The video explains in accessible terms how your phone determines location and why those data points are valuable to advertisers, brokers, and even financial firms. It starts by outlining the two levels of location precision on iOS and Android,approximate and precise,and describes how signals from GPS, Wi-Fi, cell towers, and Bluetooth beacons combine to reveal an individual’s movements. It then walks through the typical user prompt when an app asks for location access, highlighting the common options and noting that background, always-on tracking is not part of the initial prompt but can be enabled in deeper settings. The host connects these permissions to real-world consequences, showing how ride-share apps or family locator services can continuously ping a device, gathering coordinates, altitude, speed, and heading in ways that go far beyond a one-time use. The discussion then shifts to how data moves from a seemingly harmless weather or flashlight app into the hands of unknown brokers, and how firms pay developers to bake tracking into apps, creating detailed profiles of where people live, work, shop, and seek medical care. The central discussion centers on who buys this data and what they do with it. Industry players such as data brokers and brokers like InMarket, Foursquare, and Outlogic are named, with explanations of how profiles are packaged and sold to advertisers, insurers, and even government agencies. The video cites examples of money trails, including influence from hedge funds seeking foot traffic metrics ahead of earnings reports, illustrating how location data can reveal consumer behavior and economic signals. The host interviews Serge Egelman from Berkeley’s usable security group, who clarifies the economics of data monetization and potential non-advertising revenue streams for developers. The segment concludes with practical steps viewers can take to reduce exposure, such as auditing location permissions and selecting “no ongoing access” or “don’t allow” where appropriate, while acknowledging that a large portion of data has already been bought and sold. The host also mentions GrapheneOS as an extreme privacy option and points to further resources for deeper privacy exploration, encouraging proactive privacy management rather than relying on regulators alone.
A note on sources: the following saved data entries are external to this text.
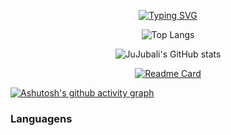 <div align="center">

[![Typing SVG](https://readme-typing-svg.herokuapp.com/?color=ff91a4&size=35&center=true&vCenter=true&width=1000&lines=HELLO+WORLD,+My+name+is+Júlia;I'm+from+Brazil;I+LIKE+CODING;Be+Welcome!+:%29)](https://git.io/typing-svg)

![Top Langs](https://github-readme-stats.vercel.app/api/top-langs/?username=JuJubali&layout=compact)</div>

<div align="center">
 
![JuJubali's GitHub stats](https://github-readme-stats.vercel.app/api?username=JuJubali&show_icons=true&theme=radical)  

[![Readme Card](https://github-readme-stats.vercel.app/api/pin/?username=JuJubali&repo=C-learning&theme=radical&show_icons=true)](https://github.com/JuJubali/C-Learning)

</div>

[![Ashutosh's github activity graph](https://github-readme-activity-graph.vercel.app/graph?username=JuJubali&bg_color=000000&color=ff6bf5&line=e8b0e4&point=ff2ee3&area=true&hide_border=true)](https://github.com/ashutosh00710/github-readme-activity-graph)

</div>

<div>

### Languagens


</div>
Topics · privacy · technology · data-security · regulation · consumer-rights

Questions answered

What are the two levels of location granularity on mobile devices, and how do they differ?
Approximate location provides a coarse area (about 2 to 10 km on iOS, around 3 square km on Android), while precise location pinpoints your actual spot using multiple signals like GPS, Wi-Fi, cell towers, and Bluetooth. Precise access can be restricted or granted with different prompts to limit ongoing background tracking.
How do data brokers obtain and use location data from apps?
Developers embed tracking into apps, often with the consent prompt allowing location access. Brokers purchase or compile this data to create profiles showing where people live, work, shop, and seek medical care, and then sell those profiles to advertisers, insurers, and government agencies.